В Гёттингене все было иначе, совсем не так, как в Кембридже. Прежде всего, здесь не было высшего общества в британском понимании этого слова, и наш герой не испытывал дискомфорта от «запертых дверей». В Кембридже Оппенгеймер поначалу был бакалавром на правах студента, страдавшим нервным расстройством, а в Гёттинген приехал перспективный молодой теоретик. В Кембридже от Оппенгеймера отказался Резерфорд, а в Гёттинген его пригласил сам Борн! Несмотря на то, что в Германии уже поднимал голову нацизм и составлялись списки евреев, которых нацисты собирались лишить должностей после прихода к власти, дышалось там вольготнее, чем в Кембридже. Здесь не окружающие подавляли Оппенгеймера своим величием, а он подавлял их. Подавлял интеллектом, знанием французского языка и утонченной французской поэзии, богатством, которое часто выставлял напоказ, вернувшейся к нему элегантностью и усвоенным в Кембридже налетом аристократизма. Короче говоря, повсюду, где только было возможно, Оппенгеймер демонстрировал окружающим свое превосходство. Макс Борн невольно способствовал этому, выделяя его из общей массы своих учеников. На всех учеников Борну времени не хватало, но для Роберта оно находилось всегда. И в обстоятельной автобиографии Борна нашему герою уделено много внимания.

В частности, Борн рассказывает о том, как попросил Оппенгеймера проверить расчеты в своей статье «Квантовая механика процессов столкновений», ставшей одной из наиболее известных его работ. Борн немного путался в длинных расчетах (довольно обычное дело) и не стеснялся прибегать к помощи своих учеников. Он вообще был лишен такого качества, как высокомерие, держался с учениками запросто, на равной ноге.

Проверив расчеты, Оппенгеймер вернул Борну статью со словами: «Я не смог найти ни одной ошибки. Неужели вы и впрямь сделали расчеты самостоятельно?». «Я не обиделся, а стал относиться к этой замечательной личности с еще бо`льшим уважением», – пишет Борн. К уважению примешивалась боязнь. Да, Макс Борн немного побаивался своего одаренного ученика, который сначала очаровал его, а потом начал подавлять. О степени этого подавления можно судить по одному весьма показательному случаю.

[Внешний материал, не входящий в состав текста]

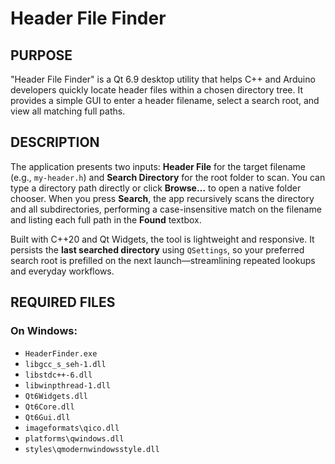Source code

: # Header File Finder

## PURPOSE
"Header File Finder" is a Qt 6.9 desktop utility that helps C++ and Arduino developers quickly locate header files within a chosen directory tree. It provides a simple GUI to enter a header filename, select a search root, and view all matching full paths.

## DESCRIPTION
The application presents two inputs: **Header File** for the target filename (e.g., `my-header.h`) and **Search Directory** for the root folder to scan. You can type a directory path directly or click **Browse…** to open a native folder chooser. When you press **Search**, the app recursively scans the directory and all subdirectories, performing a case-insensitive match on the filename and listing each full path in the **Found** textbox.

Built with C++20 and Qt Widgets, the tool is lightweight and responsive. It persists the **last searched directory** using `QSettings`, so your preferred search root is prefilled on the next launch—streamlining repeated lookups and everyday workflows.

## REQUIRED FILES
### On Windows:
* `HeaderFinder.exe`
* `libgcc_s_seh-1.dll`
* `libstdc++-6.dll`
* `libwinpthread-1.dll`
* `Qt6Widgets.dll`
* `Qt6Core.dll`
* `Qt6Gui.dll`
* `imageformats\qico.dll`
* `platforms\qwindows.dll`
* `styles\qmodernwindowsstyle.dll`

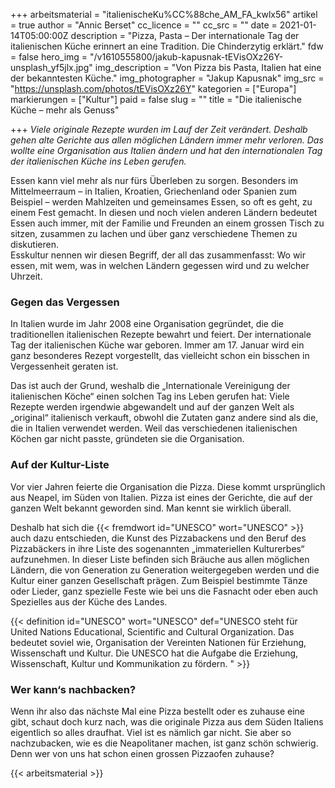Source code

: +++
arbeitsmaterial = "italienischeKu%CC%88che_AM_FA_kwlx56"
artikel = true
author = "Annic Berset"
cc_licence = ""
cc_src = ""
date = 2021-01-14T05:00:00Z
description = "Pizza, Pasta – Der internationale Tag der italienischen Küche erinnert an eine Tradition. Die Chinderzytig erklärt."
fdw = false
hero_img = "/v1610555800/jakub-kapusnak-tEVisOXz26Y-unsplash_yf5jlx.jpg"
img_description = "Von Pizza bis Pasta, Italien hat eine der bekanntesten Küche."
img_photographer = "Jakup Kapusnak"
img_src = "https://unsplash.com/photos/tEVisOXz26Y"
kategorien = ["Europa"]
markierungen = ["Kultur"]
paid = false
slug = ""
title = "Die italienische Küche – mehr als Genuss"

+++
_Viele originale Rezepte wurden im Lauf der Zeit verändert. Deshalb gehen alte Gerichte aus allen möglichen Ländern immer mehr verloren. Das wollte eine Organisation aus Italien ändern und hat den internationalen Tag der italienischen Küche ins Leben gerufen._

Essen kann viel mehr als nur fürs Überleben zu sorgen. Besonders im Mittelmeerraum – in Italien, Kroatien, Griechenland oder Spanien zum Beispiel – werden Mahlzeiten und gemeinsames Essen, so oft es geht, zu einem Fest gemacht. In diesen und noch vielen anderen Ländern bedeutet Essen auch immer, mit der Familie und Freunden an einem grossen Tisch zu sitzen, zusammen zu lachen und über ganz verschiedene Themen zu diskutieren.  
Esskultur nennen wir diesen Begriff, der all das zusammenfasst: Wo wir essen, mit wem, was in welchen Ländern gegessen wird und zu welcher Uhrzeit.

### Gegen das Vergessen

In Italien wurde im Jahr 2008 eine Organisation gegründet, die die traditionellen italienischen Rezepte bewahrt und feiert. Der internationale Tag der italienischen Küche war geboren. Immer am 17. Januar wird ein ganz besonderes Rezept vorgestellt, das vielleicht schon ein bisschen in Vergessenheit geraten ist.

Das ist auch der Grund, weshalb die „Internationale Vereinigung der italienischen Köche“ einen solchen Tag ins Leben gerufen hat: Viele Rezepte werden irgendwie abgewandelt und auf der ganzen Welt als „original“ italienisch verkauft, obwohl die Zutaten ganz andere sind als die, die in Italien verwendet werden. Weil das verschiedenen italienischen Köchen gar nicht passte, gründeten sie die Organisation.

### Auf der Kultur-Liste

Vor vier Jahren feierte die Organisation die Pizza. Diese kommt ursprünglich aus Neapel, im Süden von Italien. Pizza ist eines der Gerichte, die auf der ganzen Welt bekannt geworden sind. Man kennt sie wirklich überall.

Deshalb hat sich die {{< fremdwort id="UNESCO" wort="UNESCO" >}} auch dazu entschieden, die Kunst des Pizzabackens und den Beruf des Pizzabäckers in ihre Liste des sogenannten „immateriellen Kulturerbes“ aufzunehmen. In dieser Liste befinden sich Bräuche aus allen möglichen Ländern, die von Generation zu Generation weitergegeben werden und die Kultur einer ganzen Gesellschaft prägen. Zum Beispiel bestimmte Tänze oder Lieder, ganz spezielle Feste wie bei uns die Fasnacht oder eben auch Spezielles aus der Küche des Landes.

{{< definition id="UNESCO" wort="UNESCO" def="UNESCO steht für United Nations Educational, Scientific and Cultural Organization. Das bedeutet soviel wie, Organisation der Vereinten Nationen für Erziehung, Wissenschaft und Kultur. Die UNESCO hat die Aufgabe die Erziehung, Wissenschaft, Kultur und Kommunikation zu fördern. " >}}

### Wer kann‘s nachbacken?

Wenn ihr also das nächste Mal eine Pizza bestellt oder es zuhause eine gibt, schaut doch kurz nach, was die originale Pizza aus dem Süden Italiens eigentlich so alles draufhat. Viel ist es nämlich gar nicht. Sie aber so nachzubacken, wie es die Neapolitaner machen, ist ganz schön schwierig. Denn wer von uns hat schon einen grossen Pizzaofen zuhause?




{{< arbeitsmaterial >}}
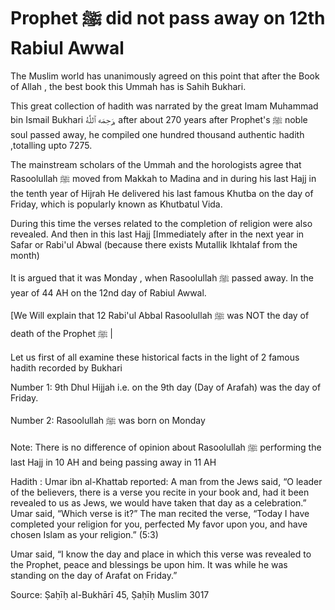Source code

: # Prophet ﷺ did not pass away on 12th Rabiul Awwal

The Muslim world has unanimously agreed on this point that after the Book of Allah , the best book this Ummah has is Sahih Bukhari.

This great collection of hadith was narrated by the great Imam Muhammad bin Ismail Bukhari رَحِمَه ٱللَّٰهُ, after about 270 years after Prophet's ﷺ noble soul passed away, he compiled one hundred thousand authentic hadith ,totalling upto 7275.


The mainstream scholars of the Ummah and the horologists agree that Rasoolullah ﷺ moved from Makkah to Madina and in during his last Hajj in the tenth year of Hijrah He delivered his last famous Khutba on the day of Friday, which is popularly known as Khutbatul Vida.

During this time the verses related to the completion of religion were also revealed. And then in this last Hajj [Immediately after in the next year in Safar or Rabi'ul Abwal (because there exists Mutallik Ikhtalaf from the month)

It is argued that it was Monday , when Rasoolullah ﷺ passed away. In the year of 44 AH on the 12nd day of Rabiul Awwal.

[We Will explain that 12 Rabi'ul Abbal Rasoolullah ﷺ was NOT the day of death of the Prophet ﷺ |

Let us first of all examine these historical facts in the light of 2 famous hadith recorded by Bukhari 

Number 1: 9th Dhul Hijjah i.e. on the 9th day (Day of Arafah) was the day of Friday.

Number 2: Rasoolullah ﷺ was born on Monday

Note: There is no difference of opinion about Rasoolullah ﷺ performing the last Hajj in 10 AH and being passing away in 11 AH

Hadith : Umar ibn al-Khattab reported: A man from the Jews said, “O leader of the believers, there is a verse you recite in your book and, had it been revealed to us as Jews, we would have taken that day as a celebration.” Umar said, “Which verse is it?” The man recited the verse, “Today I have completed your religion for you, perfected My favor upon you, and have chosen Islam as your religion.” (5:3)

Umar said, “I know the day and place in which this verse was revealed to the Prophet, peace and blessings be upon him. It was while he was standing on the day of Arafat on Friday.”

Source: Ṣaḥīḥ al-Bukhārī 45, Ṣaḥīḥ Muslim 3017


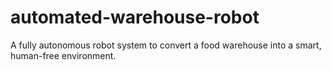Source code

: # automated-warehouse-robot
A fully autonomous robot system to convert a food warehouse into a smart, human-free environment.

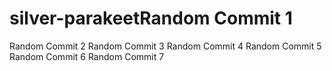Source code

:# silver-parakeetRandom Commit 1
Random Commit 2
Random Commit 3
Random Commit 4
Random Commit 5
Random Commit 6
Random Commit 7
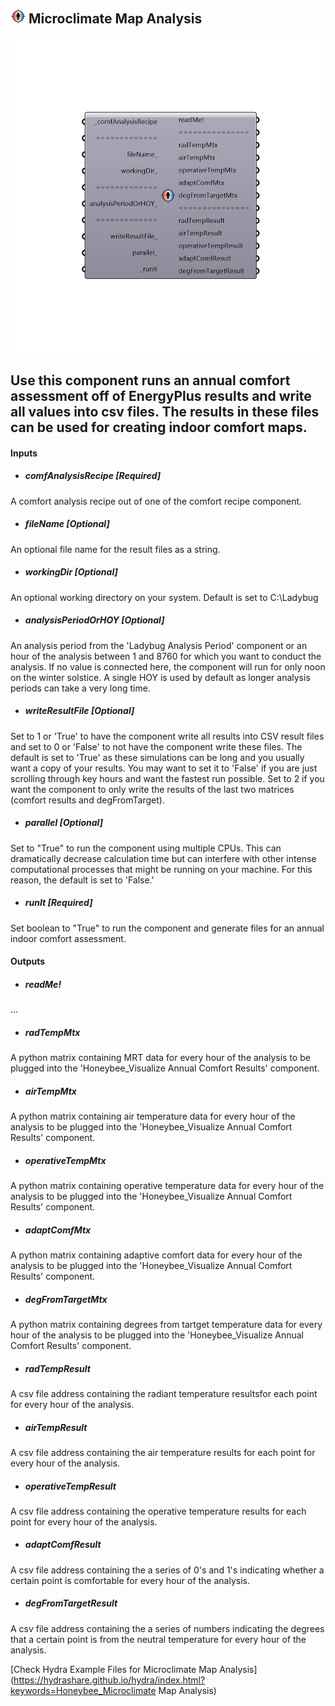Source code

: ## ![](../../images/icons/Microclimate_Map_Analysis.png) Microclimate Map Analysis

![](../../images/components/Microclimate_Map_Analysis.png)

Use this component runs an annual comfort assessment off of EnergyPlus results and write all values into csv files.
 The results in these files can be used for creating indoor comfort maps.
 -
 

#### Inputs
* ##### comfAnalysisRecipe [Required]
A comfort analysis recipe out of one of the comfort recipe component.
* ##### fileName [Optional]
An optional file name for the result files as a string.
* ##### workingDir [Optional]
An optional working directory on your system. Default is set to C:\Ladybug
* ##### analysisPeriodOrHOY [Optional]
An analysis period from the 'Ladybug Analysis Period' component or an hour of the analysis between 1 and 8760 for which you want to conduct the analysis. If no value is connected here, the component will run for only noon on the winter solstice.  A single HOY is used by default as longer analysis periods can take a very long time.
* ##### writeResultFile [Optional]
Set to 1 or 'True' to have the component write all results into CSV result files and set to 0 or 'False' to not have the component write these files.  The default is set to 'True' as these simulations can be long and you usually want a copy of your results.  You may want to set it to 'False' if you are just scrolling through key hours and want the fastest run possible.  Set to 2 if you want the component to only write the results of the last two matrices (comfort results and degFromTarget).
* ##### parallel [Optional]
Set to "True" to run the component using multiple CPUs.  This can dramatically decrease calculation time but can interfere with other intense computational processes that might be running on your machine.  For this reason, the default is set to 'False.'
* ##### runIt [Required]
Set boolean to "True" to run the component and generate files for an annual indoor comfort assessment.

#### Outputs
* ##### readMe!
...
* ##### radTempMtx
A python matrix containing MRT data for every hour of the analysis to be plugged into the 'Honeybee_Visualize Annual Comfort Results' component.
* ##### airTempMtx
A python matrix containing air temperature data for every hour of the analysis to be plugged into the 'Honeybee_Visualize Annual Comfort Results' component.
* ##### operativeTempMtx
A python matrix containing operative temperature data for every hour of the analysis to be plugged into the 'Honeybee_Visualize Annual Comfort Results' component.
* ##### adaptComfMtx
A python matrix containing adaptive comfort data for every hour of the analysis to be plugged into the 'Honeybee_Visualize Annual Comfort Results' component.
* ##### degFromTargetMtx
A python matrix containing degrees from tartget temperature data for every hour of the analysis to be plugged into the 'Honeybee_Visualize Annual Comfort Results' component.
* ##### radTempResult
A csv file address containing the radiant temperature resultsfor each point for every hour of the analysis.
* ##### airTempResult
A csv file address containing the air temperature results for each point for every hour of the analysis.
* ##### operativeTempResult
A csv file address containing the operative temperature results for each point for every hour of the analysis.
* ##### adaptComfResult
A csv file address containing the a series of 0's and 1's indicating whether a certain point is comfortable for every hour of the analysis.
* ##### degFromTargetResult
A csv file address containing the a series of numbers indicating the degrees that a certain point is from the neutral temperature for every hour of the analysis.


[Check Hydra Example Files for Microclimate Map Analysis](https://hydrashare.github.io/hydra/index.html?keywords=Honeybee_Microclimate Map Analysis)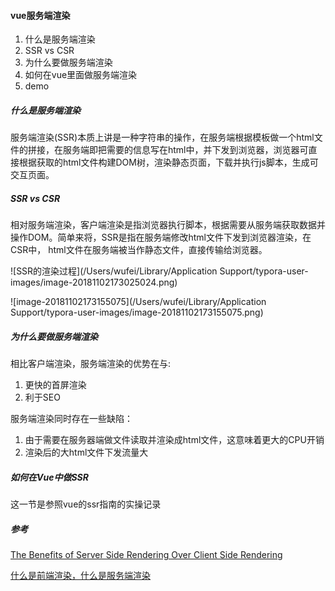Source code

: 

#### vue服务端渲染

1. 什么是服务端渲染
2. SSR vs CSR
3. 为什么要做服务端渲染
4. 如何在vue里面做服务端渲染
5. demo



##### 什么是服务端渲染

服务端渲染(SSR)本质上讲是一种字符串的操作，在服务端根据模板做一个html文件的拼接，在服务端即把需要的信息写在html中，并下发到浏览器，浏览器可直接根据获取的html文件构建DOM树，渲染静态页面，下载并执行js脚本，生成可交互页面。

##### SSR vs CSR

相对服务端渲染，客户端渲染是指浏览器执行脚本，根据需要从服务端获取数据并操作DOM。简单来将，SSR是指在服务端修改html文件下发到浏览器渲染，在CSR中， html文件在服务端被当作静态文件，直接传输给浏览器。

![SSR的渲染过程](/Users/wufei/Library/Application Support/typora-user-images/image-20181102173025024.png)

![image-20181102173155075](/Users/wufei/Library/Application Support/typora-user-images/image-20181102173155075.png)



##### 为什么要做服务端渲染

相比客户端渲染，服务端渲染的优势在与:

1. 更快的首屏渲染
2. 利于SEO

服务端渲染同时存在一些缺陷： 

1. 由于需要在服务器端做文件读取并渲染成html文件，这意味着更大的CPU开销
2. 渲染后的大html文件下发流量大



##### 如何在Vue中做SSR

这一节是参照vue的ssr指南的实操记录



























##### 参考

[The Benefits of Server Side Rendering Over Client Side Rendering](https://medium.com/walmartlabs/the-benefits-of-server-side-rendering-over-client-side-rendering-5d07ff2cefe8)

[什么是前端渲染，什么是服务端渲染](https://segmentfault.com/q/1010000009359167)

Очень скоро Оппенгеймер освоился настолько, что начал самовольно вмешиваться в учебный процесс: перебивал профессора, если не был согласен с его высказываниями, давал оценку знаниям других учеников, а порой перехватывал инициативу и начинал вести семинар вместо Борна, который покорно терпел столь беспардонное поведение, потому что не мог, точнее, не осмеливался приструнить его. Но других учеников бесцеремонность Роберта сильно раздражала. В конце концов они хотели учиться у Борна, а не у Оппенгеймера. Студенты выступили резко, но в то же время деликатно – написали ультиматум с угрозой бойкота занятий «профессора Оппенгеймера» и положили его на стол Борна. Ультиматуму был придан вид документа, то был явный намек на древнее право студентов выбирать себе учителей.

Борн оказался между двух огней: угрозой бойкота его замечательных семинаров по квантовой механике и угрозой открытого конфликта с Оппенгеймером. Решение он нашел идеальное – устроил так, чтобы ультиматум попался на глаза Оппенгеймеру словно бы случайно, и проблема была решена.

Репутация нашего героя в научном мире за время пребывания в Гёттингене возросла настолько, что еще до получения докторской степени[31]31
  Доктор философии – ученая степень, присуждаемая в ряде зарубежных стран в различных научных областях (не только в философии) по итогам прохождения курса обучения в магистратуре и исследовательской работы.


[Закрыть]
ему предложили стипендию (грант) Национального ресурсного центра Соединенных Штатов для ученых с докторской степенью, причем предложили по собственной инициативе, без подачи заявки. Практически одновременно Оппенгеймер получил от своего «замечательного учителя» Перси Бриджмена приглашение в Гарвард. Было решено воспользоваться обеими возможностями. Сначала поработать в Гарварде, а затем использовать стипендию для работы в Калифорнийском технологическом институте, который совсем недавно превратился из технического училища в первоклассный университет. Интересно перекликаются девизы двух учебных заведений. Гарвард говорит: «Истина», а Калтех[32]32
  Сокращенное название Калифорнийского технологического института.


[Закрыть]
отвечает: «Истина сделает вас свободными».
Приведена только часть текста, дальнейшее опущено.